I walked back through Paris in quickening dread toward my hotel room and its television, where the broadcast of the inauguration would soon begin. From the Marais down to the Seine and across Île de la Cité to Pont Neuf, where six months ago Amanda and I had stood on the first day of our honeymoon, tears on her face. Notre Dame an elegant shadow to the east. All this that people are capable of. On television, Kellyanne Conway was wearing a Gucci coat in red, white, and blue, like a tiny, vicious doll.
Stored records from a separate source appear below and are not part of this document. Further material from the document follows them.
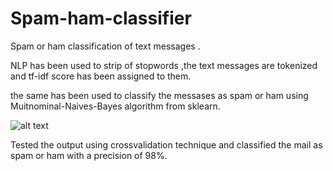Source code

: # Spam-ham-classifier

Spam or ham classification of text messages .

NLP has been used to strip of stopwords ,the text messages are tokenized and tf-idf score has been assigned to them.

the same has been used to classify the messases as spam or ham using Muitnominal-Naives-Bayes algorithm from sklearn.

![alt text](https://github.com/lmn171194/Spam-ham-classifier/blob/master/plots/freq-plot.png)

Tested the output using crossvalidation technique and classified the mail as spam or ham with a precision of 98%.
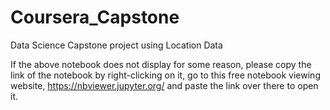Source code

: # Coursera_Capstone
Data Science Capstone project using Location Data


If the above notebook does not display for some reason, please copy the link of the notebook by right-clicking on it, go to this free notebook viewing website, https://nbviewer.jupyter.org/ and paste the link over there to open it.
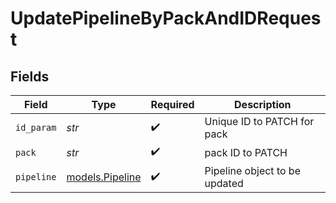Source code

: # UpdatePipelineByPackAndIDRequest


## Fields

| Field                                    | Type                                     | Required                                 | Description                              |
| ---------------------------------------- | ---------------------------------------- | ---------------------------------------- | ---------------------------------------- |
| `id_param`                               | *str*                                    | :heavy_check_mark:                       | Unique ID to PATCH for pack              |
| `pack`                                   | *str*                                    | :heavy_check_mark:                       | pack ID to PATCH                         |
| `pipeline`                               | [models.Pipeline](../models/pipeline.md) | :heavy_check_mark:                       | Pipeline object to be updated            |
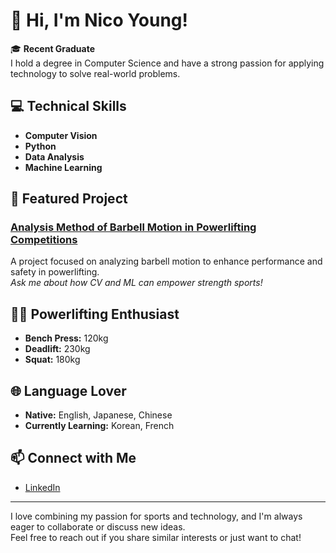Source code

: # 👋 Hi, I'm Nico Young!

🎓 **Recent Graduate**  
I hold a degree in Computer Science and have a strong passion for applying technology to solve real-world problems.

## 💻 Technical Skills
- **Computer Vision**
- **Python**
- **Data Analysis**
- **Machine Learning**

## 🚀 Featured Project
### [Analysis Method of Barbell Motion in Powerlifting Competitions](https://github.com/nicoyoung1101/Real-time-barbell-angle-calculation-system-for-bench-press-)
A project focused on analyzing barbell motion to enhance performance and safety in powerlifting.  
*Ask me about how CV and ML can empower strength sports!*

## 🏋️‍♂️ Powerlifting Enthusiast
- **Bench Press:** 120kg
- **Deadlift:** 230kg
- **Squat:** 180kg

## 🌐 Language Lover
- **Native:** English, Japanese, Chinese
- **Currently Learning:** Korean, French

## 📫 Connect with Me
- [LinkedIn](https://www.linkedin.com/feed/)

---

I love combining my passion for sports and technology, and I'm always eager to collaborate or discuss new ideas.  
Feel free to reach out if you share similar interests or just want to chat!

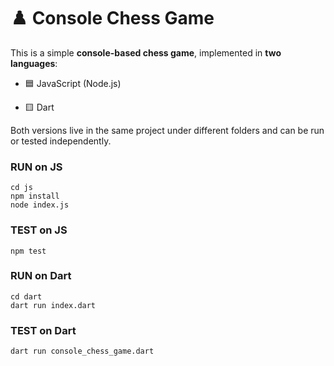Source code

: 
# ♟️ Console Chess Game

  

This is a simple **console-based chess game**, implemented in **two languages**:

- 🟦 JavaScript (Node.js)

- 🟨 Dart

  

Both versions live in the same project under different folders and can be run or tested independently.

  

### RUN on JS

    cd js
    npm install
    node index.js
  

### TEST on JS

    npm test

  

### RUN on Dart

    cd dart
    dart run index.dart

  

### TEST on Dart

    dart run console_chess_game.dart
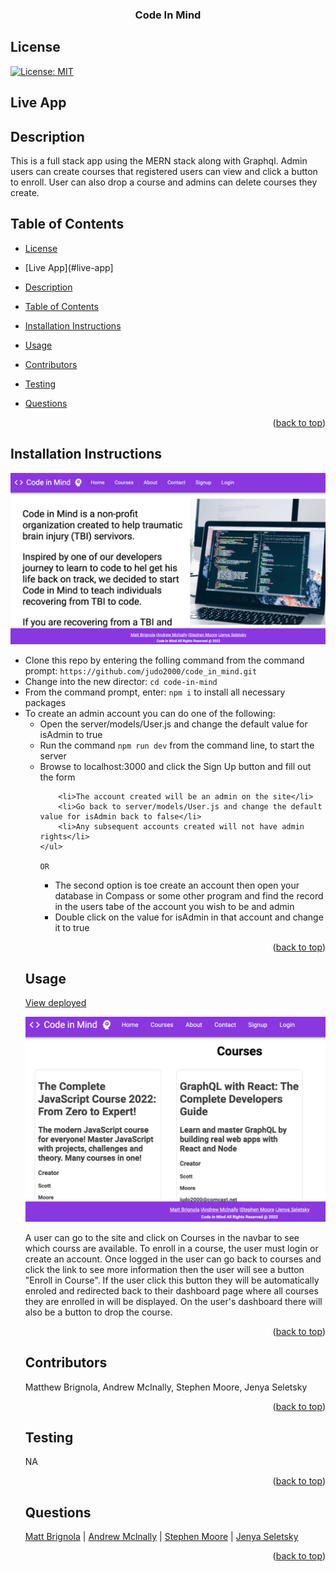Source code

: <div id="top"></div>
    <h3 align="center">Code In Mind</h3>

## License

[![License: MIT](https://img.shields.io/badge/License-MIT-yellow.svg)](https://opensource.org/licenses/MIT)

## Live App

<a href="https://jenya-code-in-mind.herokuapp.com/"> </a>

## Description

This is a full stack app using the MERN stack along with Graphql. Admin users can create courses that registered users can view and click a button to enroll. User can also drop a course and admins can delete courses they create.

## Table of Contents

- [License](#license)
- [Live App](#live-app]
- [Description](#description)
- [Table of Contents](#table-of-contents)
- [Installation Instructions](#installation-instructions)
- [Usage](#usage)
- [Contributors](#contributors)
- [Testing](#testing)
- [Questions](#questions)

  <p align="right">(<a href="#top">back to top</a>)</p>

## Installation Instructions

![!Code_in_Mind](img/login.png)

  <ul>
    <li>Clone this repo by entering the folling command from the command prompt: <code>https://github.com/judo2000/code_in_mind.git</code></li><li>Change into the new director: <code>cd code-in-mind</code></li>
    <li>From the command prompt, enter: <code>npm i</code> to install all necessary packages</li>
    <li>To create an admin account you can do one of the following:
      <ul>
        <li>Open the server/models/User.js and change the default value for isAdmin to true</li>
        <li>Run the command <code>npm run dev</code> from the command line, to start the server</li>
        <li>Browse to localhost:3000 and click the Sign Up button and fill out the form</li>

        <li>The account created will be an admin on the site</li>
        <li>Go back to server/models/User.js and change the default value for isAdmin back to false</li>
        <li>Any subsequent accounts created will not have admin rights</li>
    </ul>

    OR

  <ul><li>The second option is toe create an account then open your database in Compass or some other program and find the record in the users tabe of the account you wish to be and admin</li><li>Double click on the value for isAdmin in that account and change it to true</li></ul></li></ul>
  
  <p align="right">(<a href="#top">back to top</a>)</p>
  
  ## Usage

<a href="https://code-in-mind.herokuapp.com">View deployed</a>

![!Code_in_Mind](img/courses.png)

A user can go to the site and click on Courses in the navbar to see which courss are available. To enroll in a course, the user must login or create an account. Once logged in the user can go back to courses and click the link to see more information then the user will see a button "Enroll in Course". If the user click this button they will be automatically enroled and redirected back to their dashboard page where all courses they are enrolled in will be displayed. On the user's dashboard there will also be a button to drop the course.

  <p align="right">(<a href="#top">back to top</a>)</p>
  
    
  ## Contributors
  Matthew Brignola, Andrew McInally, Stephen Moore, Jenya Seletsky

  <p align="right">(<a href="#top">back to top</a>)</p>

## Testing

NA

  <p align="right">(<a href="#top">back to top</a>)</p>

## Questions

<a class="hoverable" href="https://linktr.ee/matthewbrignola" target="_blank">Matt
Brignola</a> |
<a class="hoverable" href="https://linktr.ee/AndrewMcInally" target="_blank">Andrew
Mclnally</a> |
<a class="hoverable" href="https://linktr.ee/stephensmoore" target="_blank">Stephen Moore</a> |
<a class="hoverable" href="https://linktr.ee/jenya10016" target="_blank">Jenya
Seletsky</a>

  <p align="right">(<a href="#top">back to top</a>)</p>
That night in Los Angeles, in anticipation of the Women’s March, my wife painted a sign that said: “Never Doubt That You Are Valuable and Powerful.” I flew home not knowing what kind of world I’d land in.

In row 19, somewhere above the ocean, I inventoried what I owned, what I wore, what I wanted. Like Hiroki beholding some new object and making a list to divine the source of its power. Embracing the holes and the dents, as I’d been instructed to do—to understand that the imperfections in things were what belonged to me most. Trying to really love what I’d been given an opportunity to love. This is the Sid Mashburn suit I married my wife in. This is the pink short-sleeve shirt, broad and patterned, I wore to vote for Hillary Clinton. I bought this denim jacket in Portland with Sean. And this is the long-sleeve striped shirt so violently weird that during my mother’s first trip out to Los Angeles after her recovery, she confessed that when she’d seen me wearing it in a photo she couldn’t quite tell if it was a delusion brought on by the chemicals in her system. She’d looked at me and told herself, “I must be chemo’d out.” But she saw clearly enough. We were both alive.